=== Exercise aim ===
Scan the data below. Pull out each line where "free" occurs.

=== Data for this task ===
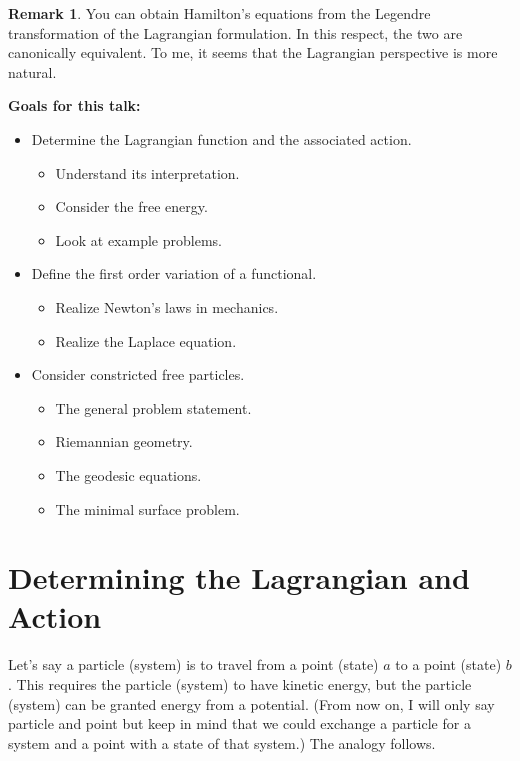 \documentclass[12pt]{article}
\theoremstyle{definition}
\newtheorem{remark}{Remark}[section]
\newcounter{ex}[section]\setcounter{ex}{0}
\begin{document}
\begin{remark}
You can obtain Hamilton's equations from the Legendre transformation of the Lagrangian formulation.  In this respect, the two are canonically equivalent.  To me, it seems that the Lagrangian perspective is more natural.
\end{remark}

\noindent \textbf{Goals for this talk:}
\begin{itemize}
    \item Determine the Lagrangian function and the associated action.
    \begin{itemize}
        \item Understand its interpretation.
        \item Consider the free energy.
        \item Look at example problems.
    \end{itemize}
    \item Define the first order variation of a functional.
    \begin{itemize}
        \item Realize Newton's laws in mechanics.
        \item Realize the Laplace equation.
    \end{itemize}
    \item Consider constricted free particles.
    \begin{itemize}
        \item The general problem statement.
        \item Riemannian geometry.
        \item The geodesic equations.
        \item The minimal surface problem.
    \end{itemize}
\end{itemize}

\section{Determining the Lagrangian and Action}

Let's say a particle (system) is to travel from a point (state) $a$ to a point (state) $b$.  This requires the particle (system) to have kinetic energy, but the particle (system) can be granted energy from a potential. (From now on, I will only say particle and point but keep in mind that we could exchange a particle for a system and a point with a state of that system.)  The analogy follows.
\end{document}
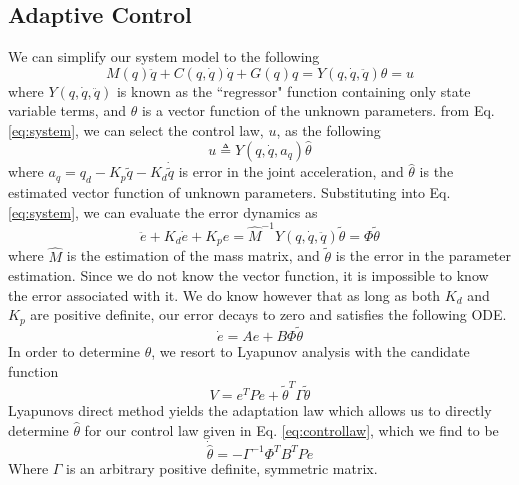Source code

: \subsection*{Adaptive Control}
We can simplify our system model to the following
\begin{equation}
	M(q)\ddot{q} + C(q,\dot{q})\dot{q} + G(q)q = Y(q,\dot{q},\ddot{q})\theta = u
	\label{eq:system}
\end{equation}
where $Y(q,\dot{q},\ddot{q})$ is known as the ``regressor" function containing only state variable terms, and $\theta$ is a vector function of the unknown parameters. from Eq. \eqref{eq:system}, we can select the control law, $u$, as the following
\begin{equation}
	u \triangleq Y(q,\dot{q},a_{q})\hat{\theta}
	\label{eq:controllaw}
\end{equation}
where $a_{q}=q_{d} - K_{p}\tilde{q} - K_{d}\dot{\tilde{q}}$ is error in the joint acceleration, and $\hat{\theta}$ is the estimated vector function of unknown parameters. Substituting into Eq. \eqref{eq:system}, we can evaluate the error dynamics as
\begin{equation}
	\ddot{e} + K_{d}\dot{e} + K_{p}e = \hat{M}^{-1}Y(q,\dot{q},\ddot{q})\tilde{\theta} = \Phi\tilde{\theta}
\end{equation}
where $\hat{M}$ is the estimation of the mass matrix, and $\tilde{\theta}$ is the error in the parameter estimation. Since we do not know the vector function, it is impossible to know the error associated with it. We do know however that as long as both $K_{d}$ and $K_{p}$ are positive definite, our error decays to zero and satisfies the following ODE.
\begin{equation}
	\dot{e} = Ae + B\Phi\tilde{\theta}
\end{equation}
In order to determine $\theta$, we resort to Lyapunov analysis with the candidate function
\begin{equation}
	V = e^{T}Pe + \tilde{\theta}^{T}\Gamma\tilde{\theta}
\end{equation}
Lyapunovs direct method yields the adaptation law which allows us to directly determine $\hat{\theta}$ for our control law given in Eq. \eqref{eq:controllaw}, which we find to be
\begin{equation}
	\dot{\hat{\theta}} = -\Gamma^{-1}\Phi^{T}B^{T}Pe
	\label{eq:adaptLaw}
\end{equation}
Where $\Gamma$ is an arbitrary positive definite, symmetric matrix.
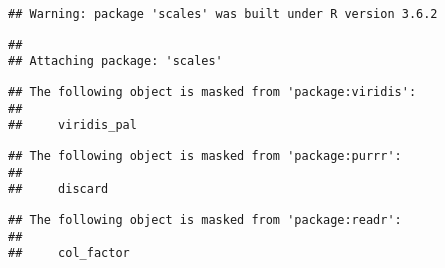 \documentclass[
]{article}
\newenvironment{Shaded}{\begin{snugshade}}{\end{snugshade}}
\newcommand{\DataTypeTok}[1]{\textcolor[rgb]{0.13,0.29,0.53}{#1}}
\newcommand{\DecValTok}[1]{\textcolor[rgb]{0.00,0.00,0.81}{#1}}
\newcommand{\KeywordTok}[1]{\textcolor[rgb]{0.13,0.29,0.53}{\textbf{#1}}}
\newcommand{\NormalTok}[1]{#1}
\newcommand{\OperatorTok}[1]{\textcolor[rgb]{0.81,0.36,0.00}{\textbf{#1}}}
\newcommand{\StringTok}[1]{\textcolor[rgb]{0.31,0.60,0.02}{#1}}
\begin{document}
\begin{Shaded}
\end{Shaded}

\begin{verbatim}
## Warning: package 'scales' was built under R version 3.6.2
\end{verbatim}

\begin{verbatim}
## 
## Attaching package: 'scales'
\end{verbatim}

\begin{verbatim}
## The following object is masked from 'package:viridis':
## 
##     viridis_pal
\end{verbatim}

\begin{verbatim}
## The following object is masked from 'package:purrr':
## 
##     discard
\end{verbatim}

\begin{verbatim}
## The following object is masked from 'package:readr':
## 
##     col_factor
\end{verbatim}
\end{document}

=== Written answer ===
        \item Consider the free energy.
    \item Consider constricted free particles.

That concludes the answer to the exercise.